La cérémonie d’ouverture s’est déroulée en présence notamment du ministre, secrétaire général de la Présidence de la République de Côte d’Ivoire, Abdourahmane Cissé, du ministre ivoirien de la Réconciliation nationale, Kouadio Konan Bertin, de l’ambassadeur du Maroc à Abidjan, Abdelmalek Kettani, du secrétaire général de la Fondation Mohammed VI des Ouléma Africains, Mohamed Rifki, et du président du COSIM, Cheikhoul Aïma Ousmane Diakité, ainsi que de plusieurs autres personnalités.
L’objectif du colloque est double:
D’abord la consécration de la pérennité du Message Éternel de Paix des Religions envers la société ivoirienne, africaine et l’humanité tout entière.
Ensuite l’adoption entre les parties participantes d’une Charte de Paix [La Charte d’Abidjan]
Les organisateurs ont souligné -dans le texte de présentation- que d’emblée, ce thème est en soi une proposition agissante pour contribuer et participer à la concrétisation du dialogue inter-religieux entre les différentes confessions; et que le colloque est mu par une démarche hautement symbolique qui consacre les vertus exceptionnelles de ce mot magique de Dialogue.
Et d’ajouter que « de tout temps, les religions et civilisations se sont développées et enrichies à la faveur du dialogue et de l’échange, gagnant ainsi au contact avec les autres cultures, l’acquisition de nouveaux savoirs et d’une nouvelle compréhension du monde, nécessitant la coexistence dans la paix. Le Dialogue Inter-religieux doit sous-tendre la réponse collective de toutes les confessions au conflit et à la violence, souvent inspirés par l’intolérance et l’intransigeance. Le maître mot de Dialogue est choisi parce qu’il est la meilleure parade contre les pires ennemis de l’humanité.

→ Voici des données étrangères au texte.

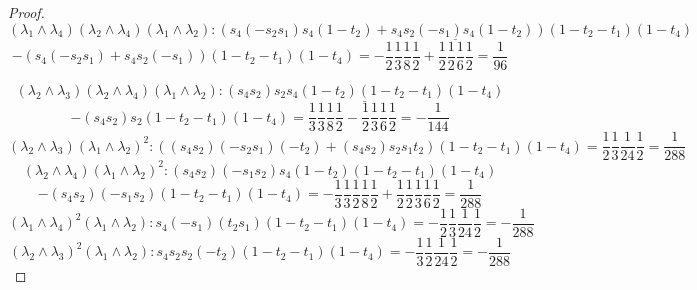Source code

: \documentclass[11pt]{amsart}
\theoremstyle{definition}
\theoremstyle{remark}
\numberwithin{equation}{section}
\begin{document}
\begin{proof}
$$
\left(\lambda_1 \wedge \lambda_4\right)\left(\lambda_2 \wedge \lambda_4\right)\left(\lambda_1 \wedge \lambda_2\right):\underline{(s_4(-s_2s_1)s_4(1-t_2)+s_4s_2(-s_1)s_4(1-t_2))(1-t_2-t_1)(1-t_4)}
$$
$$
-(s_4(-s_2s_1)+s_4s_2(-s_1))(1-t_2-t_1)(1-t_4)=-\frac{1}{2}\frac{1}{3}\frac{1}{8}\frac{1}{2}+\frac{1}{2}\frac{1}{2}\frac{1}{6}\frac{1}{2}=\frac{1}{96}
$$

$$
\left(\lambda_2 \wedge \lambda_3\right)\left(\lambda_2 \wedge \lambda_4\right)\left(\lambda_1 \wedge \lambda_2\right):\underline{(s_4s_2)s_2s_4(1-t_2)(1-t_2-t_1)(1-t_4)}
$$
$$
-(s_4s_2)s_2(1-t_2-t_1)(1-t_4)=\frac{1}{3}\frac{1}{3}\frac{1}{8}\frac{1}{2}-\frac{1}{2}\frac{1}{3}\frac{1}{6}\frac{1}{2}=-\frac{1}{144}
$$
$$
\left(\lambda_2 \wedge \lambda_3\right)\left(\lambda_1 \wedge \lambda_2\right)^2:((s_4s_2)(-s_2s_1)(-t_2)+(s_4s_2)s_2s_1t_2)(1-t_2-t_1)(1-t_4)=\frac{1}{2}\frac{1}{3}\frac{1}{24}\frac{1}{2}=\frac{1}{288}
$$
$$
\left(\lambda_2 \wedge \lambda_4\right)\left(\lambda_1 \wedge \lambda_2\right)^2:(s_4s_2)(-s_1s_2)s_4(1-t_2)(1-t_2-t_1)(1-t_4)
$$
$$
-(s_4s_2)(-s_1s_2)(1-t_2-t_1)(1-t_4)=-\frac{1}{3}\frac{1}{3}\frac{1}{2}\frac{1}{8}\frac{1}{2}+\frac{1}{2}\frac{1}{2}\frac{1}{3}\frac{1}{6}\frac{1}{2}=\frac{1}{288}
$$
$$
\left(\lambda_1 \wedge \lambda_4\right)^2\left(\lambda_1 \wedge \lambda_2\right):s_4(-s_1)(t_2s_1)(1-t_2-t_1)(1-t_4)=-\frac{1}{2}\frac{1}{3}\frac{1}{24}\frac{1}{2}=-\frac{1}{288}
$$
$$
\left(\lambda_2 \wedge \lambda_3\right)^2\left(\lambda_1 \wedge \lambda_2\right):s_4s_2s_2(-t_2)(1-t_2-t_1)(1-t_4)=-\frac{1}{3}\frac{1}{2}\frac{1}{24}\frac{1}{2}=-\frac{1}{288}
$$


\end{proof}
\end{document}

Naturellement, le dialogue ne se fonde pas sur la prémisse que toutes les confessions sont toutes toujours d’accord sur tout, mais plutôt sur la considération qu’elles ont toutes un profond respect pour la diversité des cultures et pour les croyances qui reflètent cette diversité. Le postulat qu’une seule religion détient la vérité ou qu’il existe un seul remède aux maux de notre société ou encore qu’une solution unique aux problèmes de l›humanité, a fait beaucoup de tort tout au long de l’Histoire. Nous n’avons pas besoin de regarder au-delà de nos horizons pour constater ce fait incontestable et incontournable qu’il existe diverses visions du monde, diverses convictions et diverses cultures. C’est par le dialogue que s’accomplissent les convictions à partager. C’est par le dialogue que l’on s’accorde sur le meilleur, afin de concrétiser le bien commun. Nous partageons des valeurs fondamentales, car nous sommes issus d’un même Humanisme et d’un même Héritage Spirituel dont le dialogue constant sait pérenniser la vitalité.
Nos différentes traditions spirituelles puisent aux mêmes sources divines. Ce qui les rapproche est infiniment plus important que ce qui les sépare.
C’est en faisant mieux connaître nos points communs, nos origines communes, que nous pouvons reconnaître et accepter nos différences et nos divergences.
Nous vivons une communauté d’histoire, qui, depuis toujours, a témoig 4A4A0240 né d’un enrichissement mutuel. Le dialogue est la voie idoine de consolider cet enrichissement.
Nos cultures religieuses africaines partagent le même fondement éthique d›incitation à la rencontre, à l’échange et au respect d’autrui.
La tolérance, qui signifie un vrai respect, une pleine acceptation de l’Autre, est pour toutes les traditions une vertu essentielle.
Face aux grands bouleversements du monde d’aujourd’hui, que peuvent-nous apprendre les visions traditionnelles des religions sur le Message Éternel qu’elles ont su lier à l’histoire humaine ?
Comment peuvent-elles éclairer la nature singulière de l’époque contemporaine qui voit la nécessité du rapprochement de toutes les civilisations et traditions spirituelles ?
Le Dialogue Inter-religieux est un élément important pour rapprocher les différentes confessions et éliminer les sources de tout conflit. Il est un sujet d’une extrême importance, dans un monde en pleine recomposition, où mondialisation et globalisation ont succédé aux repères souvent commodes de la bipolarisation.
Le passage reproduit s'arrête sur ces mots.